Ask Slashdot: Best Linux Distro For Computational Cluster?
DrKnark writes "I am not an IT professional, even so I am one of the more knowledgeable in such matters at my department. We are now planning to build a new cluster (smallish, ~128 cores). The old cluster (built before my time) used Redhat Fedora, and this is also used in the larger centralized clusters around here. As such, most people here have some experience using that. My question is, are there better choices? Why are they better? What would be recommended if we need it to fairly user friendly?
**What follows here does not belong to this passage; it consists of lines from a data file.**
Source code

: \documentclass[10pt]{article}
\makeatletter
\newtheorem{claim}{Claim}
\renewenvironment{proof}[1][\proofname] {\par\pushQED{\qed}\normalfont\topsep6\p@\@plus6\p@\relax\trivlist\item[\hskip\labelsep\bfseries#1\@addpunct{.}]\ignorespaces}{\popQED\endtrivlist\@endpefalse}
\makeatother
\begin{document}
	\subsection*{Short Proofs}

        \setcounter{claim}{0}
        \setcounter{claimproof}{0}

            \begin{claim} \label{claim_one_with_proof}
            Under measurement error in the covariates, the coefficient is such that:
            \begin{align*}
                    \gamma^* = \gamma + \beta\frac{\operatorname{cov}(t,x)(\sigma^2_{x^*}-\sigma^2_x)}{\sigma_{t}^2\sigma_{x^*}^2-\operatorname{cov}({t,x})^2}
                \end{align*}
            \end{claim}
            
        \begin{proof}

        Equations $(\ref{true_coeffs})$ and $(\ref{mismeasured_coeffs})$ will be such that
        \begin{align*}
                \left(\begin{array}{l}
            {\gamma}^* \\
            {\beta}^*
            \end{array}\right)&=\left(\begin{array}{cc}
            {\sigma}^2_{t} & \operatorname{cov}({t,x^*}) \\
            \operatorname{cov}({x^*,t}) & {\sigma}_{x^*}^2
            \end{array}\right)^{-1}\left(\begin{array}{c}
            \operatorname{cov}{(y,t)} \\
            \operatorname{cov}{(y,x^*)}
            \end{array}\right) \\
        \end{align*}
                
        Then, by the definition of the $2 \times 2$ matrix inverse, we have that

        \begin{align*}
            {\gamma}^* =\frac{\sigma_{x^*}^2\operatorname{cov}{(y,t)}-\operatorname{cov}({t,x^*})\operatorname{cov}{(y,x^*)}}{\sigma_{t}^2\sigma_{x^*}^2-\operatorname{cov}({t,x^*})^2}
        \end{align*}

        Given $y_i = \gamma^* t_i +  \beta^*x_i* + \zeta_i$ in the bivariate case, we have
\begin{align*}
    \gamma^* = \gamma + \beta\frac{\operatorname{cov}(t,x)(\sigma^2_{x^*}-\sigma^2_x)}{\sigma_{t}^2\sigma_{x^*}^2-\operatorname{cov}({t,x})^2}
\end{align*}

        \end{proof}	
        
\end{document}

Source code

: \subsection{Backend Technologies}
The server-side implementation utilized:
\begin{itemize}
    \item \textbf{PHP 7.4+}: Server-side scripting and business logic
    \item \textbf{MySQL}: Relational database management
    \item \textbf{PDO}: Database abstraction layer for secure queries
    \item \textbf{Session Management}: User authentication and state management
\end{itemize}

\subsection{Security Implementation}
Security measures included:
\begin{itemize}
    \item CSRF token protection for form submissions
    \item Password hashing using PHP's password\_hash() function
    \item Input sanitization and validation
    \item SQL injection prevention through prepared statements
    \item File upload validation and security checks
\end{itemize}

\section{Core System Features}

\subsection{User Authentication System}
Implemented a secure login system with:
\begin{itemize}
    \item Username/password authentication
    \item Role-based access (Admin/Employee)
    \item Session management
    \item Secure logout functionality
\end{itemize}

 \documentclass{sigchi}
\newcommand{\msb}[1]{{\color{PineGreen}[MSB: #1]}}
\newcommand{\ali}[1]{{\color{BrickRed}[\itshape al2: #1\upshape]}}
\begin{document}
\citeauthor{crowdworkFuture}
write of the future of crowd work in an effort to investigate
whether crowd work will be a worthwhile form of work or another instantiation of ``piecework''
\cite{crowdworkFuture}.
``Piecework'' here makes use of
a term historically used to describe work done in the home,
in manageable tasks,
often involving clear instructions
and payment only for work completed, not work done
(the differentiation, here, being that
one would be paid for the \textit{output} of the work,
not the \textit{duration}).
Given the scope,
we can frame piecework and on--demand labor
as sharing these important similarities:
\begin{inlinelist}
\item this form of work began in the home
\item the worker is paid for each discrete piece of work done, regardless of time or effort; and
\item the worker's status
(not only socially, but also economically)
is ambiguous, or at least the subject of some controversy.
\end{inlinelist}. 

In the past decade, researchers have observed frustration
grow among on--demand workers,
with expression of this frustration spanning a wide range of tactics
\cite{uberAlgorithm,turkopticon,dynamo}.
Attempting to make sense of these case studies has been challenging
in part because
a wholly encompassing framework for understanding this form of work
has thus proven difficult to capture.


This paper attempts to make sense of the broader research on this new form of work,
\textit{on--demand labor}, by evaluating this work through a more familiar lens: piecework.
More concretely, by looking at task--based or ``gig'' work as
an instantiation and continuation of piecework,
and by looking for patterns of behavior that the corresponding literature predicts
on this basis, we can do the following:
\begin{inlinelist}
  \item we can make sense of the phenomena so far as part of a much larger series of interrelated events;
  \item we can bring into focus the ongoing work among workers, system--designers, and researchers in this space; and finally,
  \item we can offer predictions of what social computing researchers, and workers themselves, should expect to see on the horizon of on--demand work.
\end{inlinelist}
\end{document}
It has to have an X-windows server since we use that remotely from our Windows (yeah, yeah, I know) workstations."
Redhat Enterprise Linux.
If you need something cheaper (no licenses), you can always go CentOS. Or you can mix both, having some RHEL and some CentOS machines.
morcego
Built for that very purpose.
"To those who are overly cautious, everything is impossible. "
NPACI Rocks is probably your best bet. http://rocksclusters.org/
How about Scientific Linux?
now we need to go OSS in diesel cars
Scientific Linux. http://www.scientificlinux.org/ Has the benefit of RHEL: a stable OS environment without some of the headaches of CentOS. If you have money (you probably don't) RHEL is good.
--I hate people when they're not polite -"Psycho Killer", Talking Heads
Fedora has components to help manage large deployments. https://fedorahosted.org/spacewalk/ It also has FreeIPA to help with a secure and scalable means of managing authentication/authorization/resources within the cluster. http://freeipa.org/page/Main_Page
Centos is modified to be the base OS for the ROCKS Cluster.
http://www.rocksclusters.org/wordpress/
I've worked with various clusters over the past year.
The distro doesn't really matter, mostly it's what you feel most comfortable with. I'd slightly favor RedHat Enterprise or a respin of it, since it's easiest in terms of drivers for commercial cluster hardware and commercial software support, but Debian would be just as fine. I would choose a 'stable' distro though, so no Fedora, no Ubuntu (even their LTS isn't exactly enterprise grade compared to RedHat / Suse or even Debian stable) You don't want to have to update every week since this usually requires quite some work (making new images and rebooting all nodes)
What I found out matters a lot more is the scheduler you will use; Sun Grid Engine, PBS, Torque or slurm to name a few. Every scheduler comes with it strong and weak points, be sure to look at what matters most to you.
If you are unfamiliar with all of these things, pick a complete bundle like Rocks (it's based on RedHat Enterprise Linux), which makes setting up a cluster quite easy and still allows you to choose which components you want. That'll greatly improve your chance of success. But be warned; it's still a steep learning curve building and specially configuring a cluster. The most time is spent tuning queuing parameters to maximize the performance of your cluster.
Imagine a Beowulf cluster of BeOS, beotch.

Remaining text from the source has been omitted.